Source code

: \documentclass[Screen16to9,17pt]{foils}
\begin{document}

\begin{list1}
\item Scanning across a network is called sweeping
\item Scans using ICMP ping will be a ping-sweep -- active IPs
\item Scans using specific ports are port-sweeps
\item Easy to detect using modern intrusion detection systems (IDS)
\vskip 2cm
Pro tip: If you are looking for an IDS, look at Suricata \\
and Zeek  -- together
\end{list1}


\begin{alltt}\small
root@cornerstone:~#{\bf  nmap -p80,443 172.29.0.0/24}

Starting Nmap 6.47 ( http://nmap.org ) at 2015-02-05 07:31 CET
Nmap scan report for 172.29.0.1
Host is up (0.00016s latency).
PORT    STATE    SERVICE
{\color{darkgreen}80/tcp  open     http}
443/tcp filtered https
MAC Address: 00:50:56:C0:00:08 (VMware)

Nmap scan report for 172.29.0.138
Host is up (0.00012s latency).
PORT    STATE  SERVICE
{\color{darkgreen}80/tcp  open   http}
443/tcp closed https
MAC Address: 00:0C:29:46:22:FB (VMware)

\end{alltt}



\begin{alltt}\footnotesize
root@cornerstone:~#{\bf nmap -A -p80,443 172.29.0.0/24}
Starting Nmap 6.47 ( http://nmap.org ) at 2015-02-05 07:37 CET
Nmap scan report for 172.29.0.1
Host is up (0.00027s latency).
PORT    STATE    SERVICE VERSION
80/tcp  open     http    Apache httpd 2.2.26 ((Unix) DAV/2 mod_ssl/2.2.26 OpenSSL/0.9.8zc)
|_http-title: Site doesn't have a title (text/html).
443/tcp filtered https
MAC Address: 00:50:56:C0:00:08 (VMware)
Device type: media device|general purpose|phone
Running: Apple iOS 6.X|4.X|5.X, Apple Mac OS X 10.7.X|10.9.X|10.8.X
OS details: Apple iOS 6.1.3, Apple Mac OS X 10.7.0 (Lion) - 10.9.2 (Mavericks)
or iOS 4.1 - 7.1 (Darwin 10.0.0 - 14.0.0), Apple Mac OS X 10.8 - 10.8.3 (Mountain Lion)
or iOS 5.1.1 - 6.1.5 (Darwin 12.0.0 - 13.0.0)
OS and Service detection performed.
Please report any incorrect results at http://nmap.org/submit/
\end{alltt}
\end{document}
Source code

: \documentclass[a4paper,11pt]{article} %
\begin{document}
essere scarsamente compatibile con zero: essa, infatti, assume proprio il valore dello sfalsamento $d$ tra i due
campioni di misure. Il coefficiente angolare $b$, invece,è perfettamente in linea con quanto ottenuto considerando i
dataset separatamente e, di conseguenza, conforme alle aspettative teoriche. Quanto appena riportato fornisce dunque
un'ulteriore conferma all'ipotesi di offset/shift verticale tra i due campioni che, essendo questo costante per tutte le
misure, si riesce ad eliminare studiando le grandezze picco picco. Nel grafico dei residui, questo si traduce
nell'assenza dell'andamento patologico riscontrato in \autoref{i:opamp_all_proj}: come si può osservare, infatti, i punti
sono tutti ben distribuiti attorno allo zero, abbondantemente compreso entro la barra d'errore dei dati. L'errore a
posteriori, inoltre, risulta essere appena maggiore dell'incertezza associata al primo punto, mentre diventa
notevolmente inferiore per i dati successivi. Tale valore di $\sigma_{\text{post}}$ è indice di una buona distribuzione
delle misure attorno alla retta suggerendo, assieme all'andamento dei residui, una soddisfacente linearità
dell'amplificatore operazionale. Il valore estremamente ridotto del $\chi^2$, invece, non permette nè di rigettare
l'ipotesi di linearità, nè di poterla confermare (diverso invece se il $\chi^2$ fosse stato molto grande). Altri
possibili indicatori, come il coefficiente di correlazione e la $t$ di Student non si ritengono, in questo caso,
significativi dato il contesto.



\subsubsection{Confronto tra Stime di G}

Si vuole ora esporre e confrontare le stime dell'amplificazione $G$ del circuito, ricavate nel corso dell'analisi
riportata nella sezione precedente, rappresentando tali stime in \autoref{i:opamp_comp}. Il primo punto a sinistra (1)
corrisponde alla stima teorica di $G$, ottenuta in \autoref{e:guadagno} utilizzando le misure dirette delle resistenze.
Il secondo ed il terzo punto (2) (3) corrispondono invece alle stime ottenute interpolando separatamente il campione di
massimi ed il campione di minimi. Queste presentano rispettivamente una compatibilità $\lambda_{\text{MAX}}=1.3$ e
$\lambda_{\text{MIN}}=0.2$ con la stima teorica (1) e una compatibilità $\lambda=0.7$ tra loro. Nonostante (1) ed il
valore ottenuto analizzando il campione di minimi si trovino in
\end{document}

PROBLEM DETAILS: Copy out the lines above exactly, beginning at the one that contains "nmap -A -p80,443" and ending at the one that contains "OS details: Apple".

WRITTEN RESPONSE:
root@cornerstone:~#{\bf nmap -A -p80,443 172.29.0.0/24}
Starting Nmap 6.47 ( http://nmap.org ) at 2015-02-05 07:37 CET
Nmap scan report for 172.29.0.1
Host is up (0.00027s latency).
PORT    STATE    SERVICE VERSION
80/tcp  open     http    Apache httpd 2.2.26 ((Unix) DAV/2 mod_ssl/2.2.26 OpenSSL/0.9.8zc)
|_http-title: Site doesn't have a title (text/html).
443/tcp filtered https
MAC Address: 00:50:56:C0:00:08 (VMware)
Device type: media device|general purpose|phone
Running: Apple iOS 6.X|4.X|5.X, Apple Mac OS X 10.7.X|10.9.X|10.8.X
OS details: Apple iOS 6.1.3, Apple Mac OS X 10.7.0 (Lion) - 10.9.2 (Mavericks)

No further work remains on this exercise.